Jerry Theodorou, Tribune News Service
The Colorado State University Tropical Weather and Climate team made a news splash on April 4, forecasting a disturbingly above-average number of storms expected in this year’s hurricane season. The forecast was also notable in that it was announced earlier in the year than ever by the hurricane forecasting team at CSU, which has been making annual forecasts of the year’s expected hurricane activity for 39 years.
The Colorado team is considered among the two most trusted and sophisticated forecasting groups; the other is the National Oceanic and Atmospheric Administration. Other forecasters that use complex models to predict hurricane activity, such as AccuWeather, concur with the CSU and NOAA predictions. AccuWeather expects this year’s hurricane season to be “super-charged.”
Notwithstanding the methodological rigor and success record of the forecasters — who incorporate into their models 70 years of historical data on factors including sea surface temperatures, sea surface pressure and wind shear — conspiracy-peddling voices will politicize the issue of how many hurricanes are expected. Such bearers of misinformation maintain that NOAA intentionally amplifies its forecasts of hurricane activity to drive a climate change agenda.
One such voice is that of conservative commentator Matt Drudge, who once infamously maintained NOAA’s 2017 Hurricane Matthew forecast was intentionally inflated.

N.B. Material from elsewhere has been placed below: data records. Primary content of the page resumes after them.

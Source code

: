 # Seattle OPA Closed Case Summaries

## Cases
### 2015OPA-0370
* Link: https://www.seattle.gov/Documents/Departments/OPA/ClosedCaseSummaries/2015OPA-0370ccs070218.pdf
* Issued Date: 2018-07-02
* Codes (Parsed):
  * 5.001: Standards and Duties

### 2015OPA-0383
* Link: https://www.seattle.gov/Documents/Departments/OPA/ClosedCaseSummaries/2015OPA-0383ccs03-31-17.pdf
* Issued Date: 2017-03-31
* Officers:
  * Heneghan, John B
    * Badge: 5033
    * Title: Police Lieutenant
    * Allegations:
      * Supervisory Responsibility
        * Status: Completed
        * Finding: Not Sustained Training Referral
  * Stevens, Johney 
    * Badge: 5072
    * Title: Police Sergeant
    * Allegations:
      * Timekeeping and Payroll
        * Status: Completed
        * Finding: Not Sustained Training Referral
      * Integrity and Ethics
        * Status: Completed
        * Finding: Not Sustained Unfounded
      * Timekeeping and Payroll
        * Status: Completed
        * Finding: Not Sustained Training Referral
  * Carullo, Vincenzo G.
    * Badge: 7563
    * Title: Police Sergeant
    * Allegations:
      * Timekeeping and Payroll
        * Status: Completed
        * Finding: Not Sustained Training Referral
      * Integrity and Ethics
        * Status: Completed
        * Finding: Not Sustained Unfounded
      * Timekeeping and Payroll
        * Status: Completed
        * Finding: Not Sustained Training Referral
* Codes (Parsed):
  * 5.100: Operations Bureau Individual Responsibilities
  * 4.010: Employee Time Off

Another was Rush Limbaugh, who declared, without evidence, “It’s in the interest of the left to have destructive hurricanes because then they can blame it on climate change, which they can desperately continue trying to sell.” Commentator Tucker Carlson also joined the conspiracy caucus, declaring that the government hypes warnings about hurricanes because private interests profit from sales of water and batteries.

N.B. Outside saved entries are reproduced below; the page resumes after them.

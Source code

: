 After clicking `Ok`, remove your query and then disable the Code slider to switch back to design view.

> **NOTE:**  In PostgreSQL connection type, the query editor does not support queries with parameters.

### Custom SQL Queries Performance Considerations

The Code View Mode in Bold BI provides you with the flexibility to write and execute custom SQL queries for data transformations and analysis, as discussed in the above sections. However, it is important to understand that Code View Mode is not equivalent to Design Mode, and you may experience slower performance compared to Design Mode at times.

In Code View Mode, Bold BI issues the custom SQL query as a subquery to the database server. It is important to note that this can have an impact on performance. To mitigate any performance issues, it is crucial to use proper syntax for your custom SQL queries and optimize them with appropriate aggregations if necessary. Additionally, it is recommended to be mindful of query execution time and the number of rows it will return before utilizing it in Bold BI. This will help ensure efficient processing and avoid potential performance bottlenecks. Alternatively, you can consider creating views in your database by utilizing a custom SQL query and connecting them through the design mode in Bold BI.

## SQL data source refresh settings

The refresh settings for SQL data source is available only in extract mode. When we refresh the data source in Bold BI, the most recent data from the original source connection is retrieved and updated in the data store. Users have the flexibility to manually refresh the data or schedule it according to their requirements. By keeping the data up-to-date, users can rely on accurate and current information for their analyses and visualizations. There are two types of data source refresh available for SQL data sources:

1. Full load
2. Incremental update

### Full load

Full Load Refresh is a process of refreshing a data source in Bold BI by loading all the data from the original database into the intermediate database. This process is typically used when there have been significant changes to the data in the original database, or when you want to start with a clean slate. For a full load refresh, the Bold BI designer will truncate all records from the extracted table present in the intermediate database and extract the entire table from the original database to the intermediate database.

Yet another voice, emanating from a think tank, states that there “has been no long-term trend in the strength or frequency of hurricanes, tornadoes, U.S. floods and drought.” This flies in the face of R Street Institute research. Observing that pronouncements on natural catastrophes too often were politically influenced, we undertook a fact-based, data-based project to compile conclusions on natural catastrophe frequency, severity and attribution reached by 18 noted meteorologists, climate researchers and data scientists. Our published study found the 18 sources largely agree that catastrophe frequency and severity have increased.
As for what we are facing now, the CSU unit forecasts 23 named storms for the 2024 Atlantic hurricane season, spanning June 1 to Nov. 30. This is significantly higher than the average of 14.4 between 1991 and 2020. It forecasts 11 hurricanes this season, up from the historical average of 7.2. It expects five of the 11 to reach major hurricane strength (Category 3, 4, or 5), with sustained winds of 111 mph or more.
The CSU forecasters found that the combination of conditions in 2024 (sea surface temperature, sea level pressure, vertical wind shear and the El Niño effect resemble those in past years with active Atlantic hurricane seasons: 1878, 1926, 1998, 2010 and 2020.
Misinformation promulgated by the likes of Limbaugh and Carlson can be dangerous. To the extent people in harm’s way ignore warnings about the threat of coming dangers they face from destructive storms, lives may be lost. Another source of dangerous misinformation is random postings on social media platforms by people lacking subject matter expertise.
In January 2024, an actress posted a warning, spreading panic, of an apocalyptic approaching California rainstorm, which did not exist. This recalled the “Sharpie hoax” of 2019 when then-president Donald Trump displayed a map of the expected path of Hurricane Dorian. The map included an extension of the path hand-drawn with a Sharpie indicating that the storm would strike Alabama, breaking a law prohibiting the publication of a falsified official weather forecast.
The 2024 Atlantic hurricane season will likely not include exactly 23 named storms and 11 hurricanes. There is, however, a high degree of confidence that the model-driven forecast will be directionally correct. After all, as the British statistician George E.P. Box once said, “All models are wrong, but some are useful.”
Storms have consequences. Mighty winds care not a whit about the ideology of those whose houses they destroy. So beware this year of conspiracists soft-pedaling threats that are all too real.